Even more worryingly, Oldfield took a TV crew featuring a young Paula Yates up for a flight so that they could interview him at the controls. What Oldfield didn’t tell them was that he was not yet qualified to fly instruments-only. With the airfield swaddled in fog, Oldfield decided it was too late to pull out of the engagement, causing utter terror when he came in to land much too fast. Yates’ then-husband, Bob Geldof, confronted Oldfield about this incident later, and no bloody wonder.

Scariest of all, Oldfield and his band were almost destroyed in a storm which had grounded all flights throughout the whole of Spain, while their pilot blithely flew into the midst of the maelstrom. At one stage the plane was sucked into near-vertical climbs, utterly helpless in the grip of nature at her worst. "We were all crying… We were sure we were going to die." This incident spawned the front cover of the album Five Miles Out.

Later works such as the happy accident hit single Moonlight Shadow get some time in the spotlight, alongside his later bites at sequels to Tubular Bells. There’s not nearly enough on the creation of another brilliant album, the one-hour continuous loop of mayhem that is 1990’s Amarok, but I can understand why the book is heavier on the 1970s than any other decade.

Anyone looking for gossip about Oldfield’s personal life will be disappointed. We must respect that need for privacy, but I am curious about how Oldfield has managed to have a couple of divorces and several children to different women without writing much about it. It may be that geniuses are not easy people to live with.
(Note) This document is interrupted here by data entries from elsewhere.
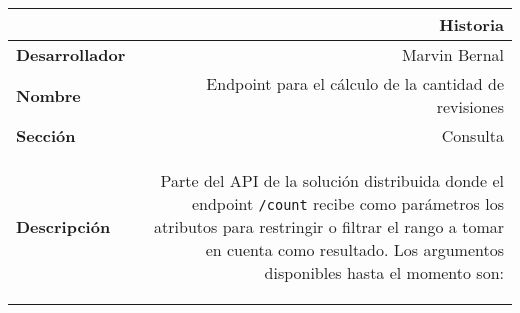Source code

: 
\renewcommand{\arraystretch}{1.5}
\begin{table}[H]
	\begin{center}
		\begin{tabular}{|l|r|}
			\hline
			\multicolumn{2}{|r|}{\textbf{Historia}} \\
			\hline
			\textbf{Desarrollador} & Marvin Bernal\\
			\hline
			\textbf{Nombre} & Endpoint para el cálculo de la cantidad de revisiones\\
			\hline
			\textbf{Sección} & Consulta\\
			\hline
			\textbf{Descripción} & \parbox[t]{3in}{Parte del API de la solución distribuida donde el endpoint \texttt{/count}
			recibe como parámetros los atributos para restringir o filtrar el
			rango a tomar en cuenta como resultado. Los argumentos
			disponibles hasta el momento son:\par
				\begin{itemize}


\end{itemize}}
\end{tabular}
\end{center}
\end{table}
Or that solid non-disclosure arrangements are in place.

Oldfield ends on a hopeful note, explaining that things have worked out for him. He’s "more or less" over those demons, he’s patched things up with Branson, and he’s still making interesting music – not something you could say of many of his peers. He now lives in the Bahamas, and was the subject of a rather snipey profile in the Daily Mail last year – no bad thing. It was great seeing him take a bow before the London Olympics as part of Danny Boyle’s well-received opening ceremony, and he is said to be working on a new album as the 40th anniversary of his masterpiece comes and goes.

But for me, the magic will always be in that moment I first put on Tubular Bells after rooting through some vinyl albums my brother left in his old room on a long summer’s evening. Dropping the needle on the scratchy old vinyl, the hiss, the spinning bells on the label… another world opening up.

It’s ace. If you haven’t ever listened to it, please give it a go. Just don’t be expecting to hear a hit single.